The U.S. Supreme Court today announced that it would be hearing United States v. Texas, the case holding up President Obama’s 2014 executive actions on immigration.
Obama’s actions form the DACA and DAPA programs, which create “deferred action” for both those who entered the U.S. as children and undocumented parents of U.S. citizen children. Under the executive actions, both groups will not be deported, and will be allowed to apply for work permits. Though these actions were announced in 2014, they were immediately challenged in a Texas district court, a challenge supported in 2015 by a New Orleans appeal court.
The Obama administration argues that these actions can be upheld under prosecutorial discretion, which allows the courts to choose not to pursue deportation against undocumented immigrants.

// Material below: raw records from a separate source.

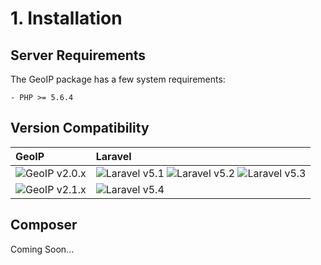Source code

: # 1. Installation

## Server Requirements

The GeoIP package has a few system requirements:

    - PHP >= 5.6.4
    
## Version Compatibility

| GeoIP                         | Laravel                                                                                |
|:------------------------------|:---------------------------------------------------------------------------------------|
| ![GeoIP v2.0.x][geo_ip_2_0_x] | ![Laravel v5.1][laravel_5_1] ![Laravel v5.2][laravel_5_2] ![Laravel v5.3][laravel_5_3] |
| ![GeoIP v2.1.x][geo_ip_2_1_x] | ![Laravel v5.4][laravel_5_4]                                                           |

[laravel_5_1]:  https://img.shields.io/badge/v5.1-supported-brightgreen.svg?style=flat-square "Laravel v5.1"
[laravel_5_2]:  https://img.shields.io/badge/v5.2-supported-brightgreen.svg?style=flat-square "Laravel v5.2"
[laravel_5_3]:  https://img.shields.io/badge/v5.3-supported-brightgreen.svg?style=flat-square "Laravel v5.3"
[laravel_5_4]:  https://img.shields.io/badge/v5.4-supported-brightgreen.svg?style=flat-square "Laravel v5.4"

[geo_ip_2_0_x]: https://img.shields.io/badge/version-2.0.*-blue.svg?style=flat-square "GeoIP v2.0.*"
[geo_ip_2_1_x]: https://img.shields.io/badge/version-2.1.*-blue.svg?style=flat-square "GeoIP v2.1.*"

## Composer

Coming Soon...
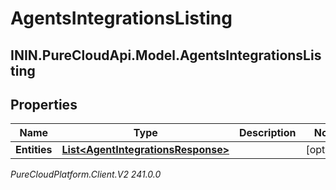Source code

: # AgentsIntegrationsListing

## ININ.PureCloudApi.Model.AgentsIntegrationsListing

## Properties

|Name | Type | Description | Notes|
|------------ | ------------- | ------------- | -------------|
| **Entities** | [**List&lt;AgentIntegrationsResponse&gt;**](AgentIntegrationsResponse) |  | [optional] |



_PureCloudPlatform.Client.V2 241.0.0_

SCOTUSblog, a popular legal analysis website, notes that the Supreme Court will adjudicate not only the constitutionality of the proposed program, but also the rights of states to rule on federal programs like this. “In addition to that issue, the case involves whether the states had a legal right to sue, or are barred from doing so under Article III; whether the policy is ‘arbitrary’ and beyond the president’s powers over immigration policy, and whether it is illegal because the government did not seek public reaction to it before adopting it as policy,” they write.

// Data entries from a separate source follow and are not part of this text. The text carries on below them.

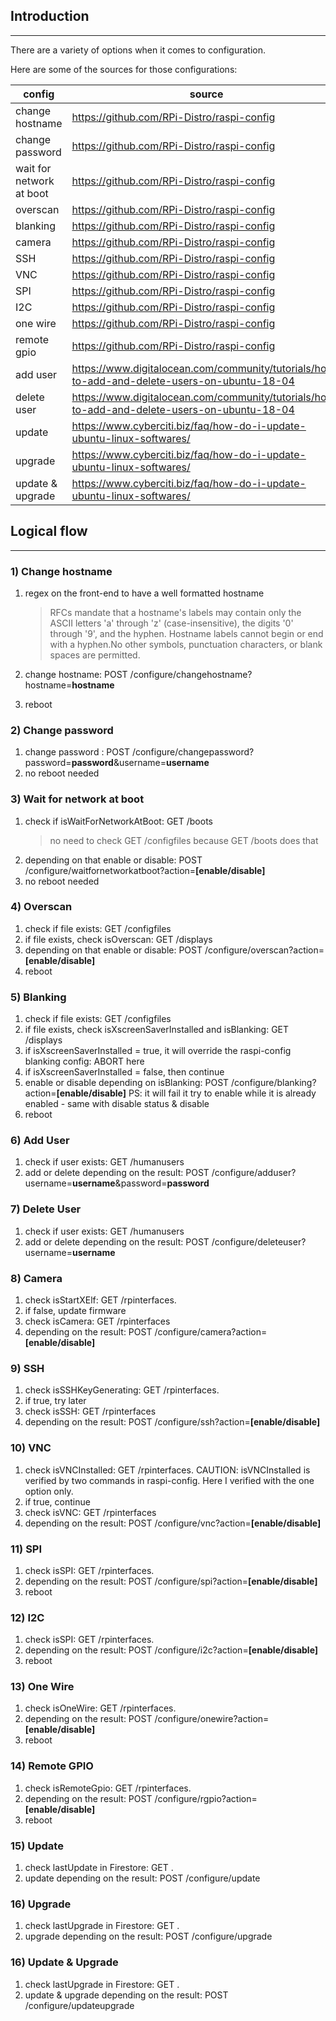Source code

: ## Introduction
---
There are a variety of options when it comes to configuration.

Here are some of the sources for those configurations:

| config | source |
|---|---|
| change hostname | https://github.com/RPi-Distro/raspi-config |
| change password | https://github.com/RPi-Distro/raspi-config |
| wait for network at boot | https://github.com/RPi-Distro/raspi-config |
| overscan | https://github.com/RPi-Distro/raspi-config |
| blanking | https://github.com/RPi-Distro/raspi-config |
| camera | https://github.com/RPi-Distro/raspi-config |
| SSH | https://github.com/RPi-Distro/raspi-config |
| VNC | https://github.com/RPi-Distro/raspi-config |
| SPI | https://github.com/RPi-Distro/raspi-config |
| I2C | https://github.com/RPi-Distro/raspi-config |
| one wire | https://github.com/RPi-Distro/raspi-config |
| remote gpio | https://github.com/RPi-Distro/raspi-config |
| add user | https://www.digitalocean.com/community/tutorials/how-to-add-and-delete-users-on-ubuntu-18-04 |
| delete user | https://www.digitalocean.com/community/tutorials/how-to-add-and-delete-users-on-ubuntu-18-04 |
| update | https://www.cyberciti.biz/faq/how-do-i-update-ubuntu-linux-softwares/ |
| upgrade | https://www.cyberciti.biz/faq/how-do-i-update-ubuntu-linux-softwares/ |
| update & upgrade | https://www.cyberciti.biz/faq/how-do-i-update-ubuntu-linux-softwares/ |

## Logical flow
---
### 1) Change hostname
1. regex on the front-end to have a well formatted hostname

    > RFCs mandate that a hostname's labels may contain only the ASCII letters 'a' through 'z' (case-insensitive), the digits '0' through '9', and the hyphen. Hostname labels cannot begin or end with a hyphen.No other symbols, punctuation characters, or blank spaces are permitted.

2. change hostname: POST /configure/changehostname?hostname=**hostname**
3. reboot

### 2) Change password
1. change password : POST /configure/changepassword?password=**password**&username=**username**
2. no reboot needed

### 3) Wait for network at boot
1. check if isWaitForNetworkAtBoot: GET /boots 
    > no need to check GET /configfiles because GET /boots does that
2. depending on that enable or disable: POST /configure/waitfornetworkatboot?action=**[enable/disable]**
3. no reboot needed

### 4) Overscan
1. check if file exists: GET /configfiles
2. if file exists, check isOverscan: GET /displays
3. depending on that enable or disable: POST /configure/overscan?action=**[enable/disable]**
4. reboot

### 5) Blanking
1. check if file exists: GET /configfiles
2. if file exists, check isXscreenSaverInstalled and isBlanking: GET /displays
3. if isXscreenSaverInstalled = true, it will override the raspi-config blanking config: ABORT here
4. if isXscreenSaverInstalled = false, then continue
5. enable or disable depending on isBlanking: POST /configure/blanking?action=**[enable/disable]**
PS: it will fail it try to enable while it is already enabled - same with disable status & disable
6. reboot

### 6) Add User
1. check if user exists: GET /humanusers
2. add or delete depending on the result: POST /configure/adduser?username=**username**&password=**password**

### 7) Delete User
1. check if user exists: GET /humanusers
2. add or delete depending on the result: POST /configure/deleteuser?username=**username**

### 8) Camera
1. check isStartXElf: GET /rpinterfaces. 
2. if false, update firmware
3. check isCamera: GET /rpinterfaces
4. depending on the result: POST /configure/camera?action=**[enable/disable]**

### 9) SSH
1. check isSSHKeyGenerating: GET /rpinterfaces. 
2. if true, try later
3. check isSSH: GET /rpinterfaces
4. depending on the result: POST /configure/ssh?action=**[enable/disable]**

### 10) VNC
1. check isVNCInstalled: GET /rpinterfaces. 
CAUTION: isVNCInstalled is verified by two commands in raspi-config.
Here I verified with the one option only.
2. if true, continue
3. check isVNC: GET /rpinterfaces
4. depending on the result: POST /configure/vnc?action=**[enable/disable]**

### 11) SPI
1. check isSPI: GET /rpinterfaces. 
2. depending on the result: POST /configure/spi?action=**[enable/disable]**
3. reboot

### 12) I2C
1. check isSPI: GET /rpinterfaces. 
2. depending on the result: POST /configure/i2c?action=**[enable/disable]**
3. reboot

### 13) One Wire
1. check isOneWire: GET /rpinterfaces. 
2. depending on the result: POST /configure/onewire?action=**[enable/disable]**
3. reboot

### 14) Remote GPIO
1. check isRemoteGpio: GET /rpinterfaces. 
2. depending on the result: POST /configure/rgpio?action=**[enable/disable]**
3. reboot

### 15) Update
1. check lastUpdate in Firestore: GET <TBD>.
2. update depending on the result: POST /configure/update

### 16) Upgrade
1. check lastUpgrade in Firestore: GET <TBD>.
2. upgrade depending on the result: POST /configure/upgrade

### 16) Update & Upgrade
1. check lastUpgrade in Firestore: GET <TBD>.
2. update & upgrade depending on the result: POST /configure/updateupgrade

Given that neither DACA nor DAPA will apply to undocumented immigrants who arrived after 2014, Immigration and Customs Enforcement (ICE) will continue its deportation priorities for those who entered without inspection since that time. Stays of removal that are currently in place for those who entered after this date are now being ignored, according to a supervisor in the Atlanta ICE Reporting Office.
The Court will hear oral argument in Texas in April, and is expected to rule on the case in June.